* **Records provided**:

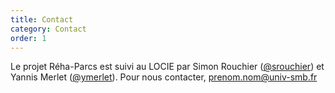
 ```yaml
---
title: Contact
category: Contact
order: 1
---
```


Le projet Réha-Parcs est suivi au LOCIE par Simon Rouchier ([@srouchier](https://github.com/srouchier)) et Yannis Merlet ([@ymerlet](https://github.com/ymerlet)). Pour nous contacter, prenom.nom@univ-smb.fr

* **What the task asks**:
Could you return all the entries exactly as they appear, minus the pictures?

* **Problem solution**:
 ```yaml
---
title: Contact
category: Contact
order: 1
---
```


Le projet Réha-Parcs est suivi au LOCIE par Simon Rouchier ([@srouchier](https://github.com/srouchier)) et Yannis Merlet ([@ymerlet](https://github.com/ymerlet)). Pour nous contacter, prenom.nom@univ-smb.fr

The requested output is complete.